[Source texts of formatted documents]
● ● ● ●

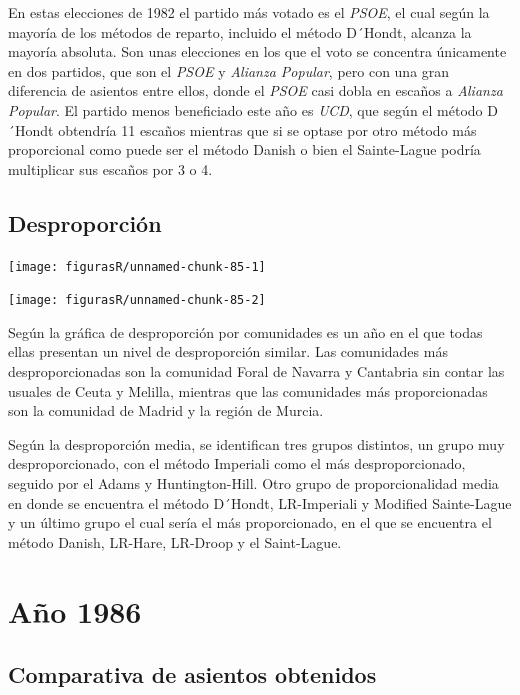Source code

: \documentclass[12pt,a4paper,]{book}
\numberwithin{dummy}{section}
\theoremstyle{ocrenumbox}
\theoremstyle{blacknumex}
\theoremstyle{blacknumbox}
\theoremstyle{ocrenum}
\theoremstyle{ocrenum}
\begin{document}
En estas elecciones de 1982 el partido más votado es el \emph{PSOE}, el
cual según la mayoría de los métodos de reparto, incluido el método
D´Hondt, alcanza la mayoría absoluta. Son unas elecciones en los que el
voto se concentra únicamente en dos partidos, que son el \emph{PSOE} y
\emph{Alianza Popular}, pero con una gran diferencia de asientos entre
ellos, donde el \emph{PSOE} casi dobla en escaños a \emph{Alianza
Popular}. El partido menos beneficiado este año es \emph{UCD}, que según
el método D´Hondt obtendría 11 escaños mientras que si se optase por
otro método más proporcional como puede ser el método Danish o bien el
Sainte-Lague podría multiplicar sus escaños por 3 o 4.

\hypertarget{desproporciuxf3n-2}{%
\subsection{Desproporción}\label{desproporciuxf3n-2}}

\begin{center}\texttt{[image: figurasR/unnamed-chunk-85-1]} \end{center}

\begin{center}\texttt{[image: figurasR/unnamed-chunk-85-2]} \end{center}

Según la gráfica de desproporción por comunidades es un año en el que
todas ellas presentan un nivel de desproporción similar. Las comunidades
más desproporcionadas son la comunidad Foral de Navarra y Cantabria sin
contar las usuales de Ceuta y Melilla, mientras que las comunidades más
proporcionadas son la comunidad de Madrid y la región de Murcia.

Según la desproporción media, se identifican tres grupos distintos, un
grupo muy desproporcionado, con el método Imperiali como el más
desproporcionado, seguido por el Adams y Huntington-Hill. Otro grupo de
proporcionalidad media en donde se encuentra el método D´Hondt,
LR-Imperiali y Modified Sainte-Lague y un último grupo el cual sería el
más proporcionado, en el que se encuentra el método Danish, LR-Hare,
LR-Droop y el Saint-Lague.

\hypertarget{auxf1o-1986}{%
\section{Año 1986}\label{auxf1o-1986}}

\hypertarget{comparativa-de-asientos-obtenidos-3}{%
\subsection{Comparativa de asientos
obtenidos}\label{comparativa-de-asientos-obtenidos-3}}
\end{document}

● ● ● ●

__Task directions__: Lines from the entries that contain the word "desproporcionado" are what the answer must hold.

__Written response__:
grupo muy desproporcionado, con el método Imperiali como el más
desproporcionado, seguido por el Adams y Huntington-Hill. Otro grupo de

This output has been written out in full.